Patti suggests the President face some of these internal contradictions — some other time perhaps. Because lo and behold, Kevin comes face to face with his twin brother, and it’s time to extract the launch key. When both Kevins resist, Patti brings out her secret weapon: the untitled romance novel President Kevin was hiding behind Millard Fillmore’s portrait in the Oval Office. Both Kevins deny writing it, though Patti suggests that they both wrote it. She asks the President to read it aloud, and like Kevin’s typewriter page, the final page of the novel also mentions a ship called The Merciful. But whereas Kevin’s version was romantic and hopeful, the President’s novel is brutally honest but sad, full of fear and self-doubt. The final words, read through tears: “She was alone and all was well.”
Assassin Kevin has had enough. “Take the thing out of me… so we can’t ever come back here ever again.”
And that’s how the world ended. Or, that’s how one world ended. The key to Kevin’s heart destroyed the planet. “We f—ed up with Nora,” the Assassin says before dying.
The President turns the launch key, and then goes outside with Patti to watch the nukes detonate — like Evie in the season premiere but x 1000.
Kevin wakes up under a sheet in Grace’s dilapidated church. The rains have ceased. How did Kevin get to the church from the ranch’s bathtub, and why? Had he died and not risen as before? Did his father and friends lose hope and think he’d finally perished forever, bringing him to the church to be buried underneath, next to Australian Kevin?

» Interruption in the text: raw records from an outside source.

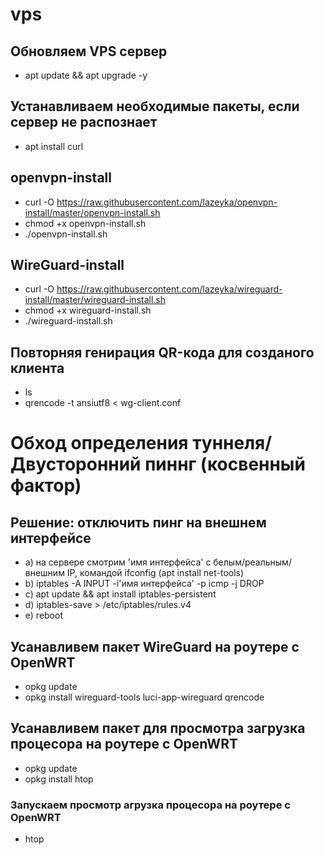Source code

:# vps

## Обновляем VPS сервер
- apt update && apt upgrade -y

## Устанавливаем необходимые пакеты, если сервер не распознает
- apt install curl

## openvpn-install
- curl -O https://raw.githubusercontent.com/lazeyka/openvpn-install/master/openvpn-install.sh
- chmod +x openvpn-install.sh
- ./openvpn-install.sh

## WireGuard-install
- curl -O https://raw.githubusercontent.com/lazeyka/wireguard-install/master/wireguard-install.sh
- chmod +x wireguard-install.sh
- ./wireguard-install.sh

## Повторняя генирация QR-кода для созданого клиента
- ls
- qrencode -t ansiutf8 < wg-client.conf

# Обход определения туннеля/Двусторонний пиннг (косвенный фактор)
## Решение: отключить пинг на внешнем интерфейсе

- a) на сервере смотрим 'имя интерфейса' с белым/реальным/ внешним IP, командой ifconfig (apt install net-tools)
- b) iptables -A INPUT -i'имя интерфейса' -p icmp -j DROP
- c) apt update && apt install iptables-persistent
- d) iptables-save > /etc/iptables/rules.v4
- e) reboot

## Усанавливем пакет WireGuard на роутере с OpenWRT
- opkg update
- opkg install wireguard-tools luci-app-wireguard qrencode

## Усанавливем пакет для просмотра загрузка процесора на роутере с OpenWRT
- opkg update
- opkg install htop
### Запускаем просмотр агрузка процесора на роутере с OpenWRT
- htop
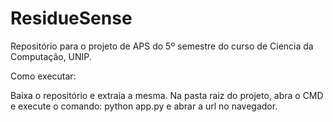 # ResidueSense

Repositório para o projeto de APS do 5º semestre do curso de Ciencia da Computação, UNIP.

Como executar:

Baixa o repositório e extraia a mesma. Na pasta raiz do projeto, abra o CMD e execute o comando:
python app.py e abrar a url no navegador.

Perhaps. “I thought you were gone,” says Chief, sitting alone on Grace’s roof. “It was raining so hard and I got scared, so I came up here… I don’t think I’m ready to come down.”

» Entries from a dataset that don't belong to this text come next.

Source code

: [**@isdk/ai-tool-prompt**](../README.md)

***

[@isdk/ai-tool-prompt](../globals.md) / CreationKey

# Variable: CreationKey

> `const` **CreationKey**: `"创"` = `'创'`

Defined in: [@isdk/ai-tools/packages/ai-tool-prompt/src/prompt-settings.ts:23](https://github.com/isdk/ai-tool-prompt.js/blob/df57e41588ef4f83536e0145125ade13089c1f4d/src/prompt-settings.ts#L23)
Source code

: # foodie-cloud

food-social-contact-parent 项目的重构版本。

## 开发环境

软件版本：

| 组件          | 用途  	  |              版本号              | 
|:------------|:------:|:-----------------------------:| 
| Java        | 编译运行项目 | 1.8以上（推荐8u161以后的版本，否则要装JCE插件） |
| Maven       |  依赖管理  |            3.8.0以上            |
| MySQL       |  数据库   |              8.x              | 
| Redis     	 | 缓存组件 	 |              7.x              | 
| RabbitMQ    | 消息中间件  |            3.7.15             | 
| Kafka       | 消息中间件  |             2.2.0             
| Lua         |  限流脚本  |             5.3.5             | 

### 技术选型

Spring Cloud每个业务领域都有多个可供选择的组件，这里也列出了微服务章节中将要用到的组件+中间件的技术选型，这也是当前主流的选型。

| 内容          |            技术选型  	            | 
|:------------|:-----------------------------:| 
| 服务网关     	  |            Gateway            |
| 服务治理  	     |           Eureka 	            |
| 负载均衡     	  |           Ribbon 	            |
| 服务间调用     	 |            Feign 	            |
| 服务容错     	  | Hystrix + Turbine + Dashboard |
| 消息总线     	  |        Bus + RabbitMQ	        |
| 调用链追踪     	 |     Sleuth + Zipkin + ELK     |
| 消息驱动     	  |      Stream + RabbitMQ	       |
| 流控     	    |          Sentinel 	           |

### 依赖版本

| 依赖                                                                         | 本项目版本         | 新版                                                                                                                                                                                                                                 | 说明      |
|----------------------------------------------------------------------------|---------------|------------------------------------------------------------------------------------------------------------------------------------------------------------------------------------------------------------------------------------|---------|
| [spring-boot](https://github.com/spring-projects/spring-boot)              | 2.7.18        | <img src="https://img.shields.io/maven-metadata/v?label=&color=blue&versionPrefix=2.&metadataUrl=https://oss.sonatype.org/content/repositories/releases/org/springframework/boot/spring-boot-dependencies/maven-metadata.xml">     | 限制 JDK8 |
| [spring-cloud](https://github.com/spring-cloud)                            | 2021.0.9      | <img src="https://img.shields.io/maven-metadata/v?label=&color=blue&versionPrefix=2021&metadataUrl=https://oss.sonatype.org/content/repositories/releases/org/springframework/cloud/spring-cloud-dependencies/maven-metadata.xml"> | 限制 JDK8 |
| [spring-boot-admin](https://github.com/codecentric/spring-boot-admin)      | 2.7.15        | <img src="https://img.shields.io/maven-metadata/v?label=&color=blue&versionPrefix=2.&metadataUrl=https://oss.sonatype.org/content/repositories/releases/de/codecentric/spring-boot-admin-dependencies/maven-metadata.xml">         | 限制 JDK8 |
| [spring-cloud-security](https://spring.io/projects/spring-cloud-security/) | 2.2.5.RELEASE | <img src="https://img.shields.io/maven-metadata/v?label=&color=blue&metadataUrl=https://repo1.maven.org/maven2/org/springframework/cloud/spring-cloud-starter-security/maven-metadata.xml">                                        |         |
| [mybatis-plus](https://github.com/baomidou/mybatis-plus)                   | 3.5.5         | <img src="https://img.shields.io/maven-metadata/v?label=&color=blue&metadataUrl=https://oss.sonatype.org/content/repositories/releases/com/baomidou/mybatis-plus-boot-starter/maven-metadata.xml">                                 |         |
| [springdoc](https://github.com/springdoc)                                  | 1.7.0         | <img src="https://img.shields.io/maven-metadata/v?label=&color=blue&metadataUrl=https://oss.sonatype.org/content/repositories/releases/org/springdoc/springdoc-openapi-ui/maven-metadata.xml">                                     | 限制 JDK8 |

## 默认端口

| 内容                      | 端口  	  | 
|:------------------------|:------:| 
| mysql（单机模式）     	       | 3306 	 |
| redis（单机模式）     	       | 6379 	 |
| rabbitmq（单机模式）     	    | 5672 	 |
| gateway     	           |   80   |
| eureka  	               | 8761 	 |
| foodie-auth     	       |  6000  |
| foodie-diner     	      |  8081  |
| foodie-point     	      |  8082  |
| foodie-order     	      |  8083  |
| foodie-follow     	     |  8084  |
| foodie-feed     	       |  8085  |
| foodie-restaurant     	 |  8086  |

Had the waters really risen high enough to send Chief scampering up the ladder to safety? Had they receded due to something Kevin did in the other world? And how does his latest resurrection impact the meaning of Chief’s last words: “Now what?” Chief’s world didn’t end. Is Chief disappointed that it didn’t, and is he struggling to come to grips with being so wrong about everything? Or did Kevin really save the world, and is “Now what?” a plea for new instructions for their next chapter?

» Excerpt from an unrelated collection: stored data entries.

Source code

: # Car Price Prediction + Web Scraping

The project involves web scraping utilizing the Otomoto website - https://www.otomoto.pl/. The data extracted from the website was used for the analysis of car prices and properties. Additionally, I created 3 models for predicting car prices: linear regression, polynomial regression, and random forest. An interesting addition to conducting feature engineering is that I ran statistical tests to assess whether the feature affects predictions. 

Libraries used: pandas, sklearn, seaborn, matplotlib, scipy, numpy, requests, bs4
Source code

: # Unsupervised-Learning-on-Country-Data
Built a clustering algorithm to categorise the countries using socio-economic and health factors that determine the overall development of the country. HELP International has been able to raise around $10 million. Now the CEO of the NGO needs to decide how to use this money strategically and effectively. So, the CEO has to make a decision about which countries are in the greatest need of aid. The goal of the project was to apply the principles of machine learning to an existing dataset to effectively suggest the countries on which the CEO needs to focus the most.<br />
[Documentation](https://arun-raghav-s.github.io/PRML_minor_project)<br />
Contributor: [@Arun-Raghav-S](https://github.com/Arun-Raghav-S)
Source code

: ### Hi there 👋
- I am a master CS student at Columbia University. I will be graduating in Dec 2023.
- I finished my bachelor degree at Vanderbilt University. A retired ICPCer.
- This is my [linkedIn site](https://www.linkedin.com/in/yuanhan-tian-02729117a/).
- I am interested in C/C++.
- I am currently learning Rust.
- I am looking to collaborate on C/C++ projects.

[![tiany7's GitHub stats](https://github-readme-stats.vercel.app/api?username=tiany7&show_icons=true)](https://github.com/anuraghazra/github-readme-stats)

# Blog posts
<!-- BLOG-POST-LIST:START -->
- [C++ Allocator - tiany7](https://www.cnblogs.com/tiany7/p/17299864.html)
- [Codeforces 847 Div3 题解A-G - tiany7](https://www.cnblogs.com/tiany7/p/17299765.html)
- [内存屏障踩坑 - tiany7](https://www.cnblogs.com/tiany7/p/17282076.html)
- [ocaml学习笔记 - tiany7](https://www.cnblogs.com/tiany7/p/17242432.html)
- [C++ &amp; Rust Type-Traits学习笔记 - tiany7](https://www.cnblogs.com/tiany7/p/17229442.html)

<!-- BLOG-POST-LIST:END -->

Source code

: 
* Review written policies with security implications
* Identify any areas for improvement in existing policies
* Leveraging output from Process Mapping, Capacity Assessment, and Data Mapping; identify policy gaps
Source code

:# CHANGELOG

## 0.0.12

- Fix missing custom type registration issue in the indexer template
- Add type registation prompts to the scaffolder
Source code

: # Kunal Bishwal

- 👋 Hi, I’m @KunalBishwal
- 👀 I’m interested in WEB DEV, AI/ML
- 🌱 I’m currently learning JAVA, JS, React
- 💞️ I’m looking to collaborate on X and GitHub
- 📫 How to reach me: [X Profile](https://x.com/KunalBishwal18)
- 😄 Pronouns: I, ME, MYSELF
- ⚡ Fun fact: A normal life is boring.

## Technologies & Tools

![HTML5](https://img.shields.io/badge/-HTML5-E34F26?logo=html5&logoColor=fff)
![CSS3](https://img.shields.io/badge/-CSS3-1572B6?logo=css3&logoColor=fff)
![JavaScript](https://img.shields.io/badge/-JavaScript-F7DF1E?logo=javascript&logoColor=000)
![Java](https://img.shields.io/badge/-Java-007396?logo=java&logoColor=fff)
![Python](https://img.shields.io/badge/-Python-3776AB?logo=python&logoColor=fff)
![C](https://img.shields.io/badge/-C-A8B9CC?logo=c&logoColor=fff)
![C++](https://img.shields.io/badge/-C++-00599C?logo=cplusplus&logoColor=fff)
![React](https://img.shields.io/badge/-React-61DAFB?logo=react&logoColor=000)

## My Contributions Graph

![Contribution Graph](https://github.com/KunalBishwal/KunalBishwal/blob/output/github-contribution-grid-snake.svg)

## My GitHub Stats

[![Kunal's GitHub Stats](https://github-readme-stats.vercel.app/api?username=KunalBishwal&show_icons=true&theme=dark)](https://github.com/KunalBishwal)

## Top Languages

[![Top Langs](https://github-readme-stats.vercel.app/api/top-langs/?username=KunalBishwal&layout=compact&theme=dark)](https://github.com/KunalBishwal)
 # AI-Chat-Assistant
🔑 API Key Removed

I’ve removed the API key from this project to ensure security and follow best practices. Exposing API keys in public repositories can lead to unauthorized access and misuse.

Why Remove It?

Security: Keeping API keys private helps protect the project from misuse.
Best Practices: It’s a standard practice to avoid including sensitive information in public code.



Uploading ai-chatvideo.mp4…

Kevin teases a sliver of a smile, and it’s hopeful. Because we know that Nora is out there somewhere, delivering birds to a nun and answering to the name of Sarah. But which world is she in? Did she follow Mark Linn-Baker through to another world, perhaps the one Kevin just destroyed? Or is she just off the grid a few clicks away from the Playford ranch? It feels foolish to hope for a happy ending — especially since we spent this season watching Nora and Kevin fall out of love. But “The Most Powerful Man in the World (and His Identical Twin Brother)” seemed determined to point Kevin towards a horizon that promised the possibility of a reunion on the good ship Merciful. And as the good books says, “Blessed are the merciful, for they shall receive mercy.”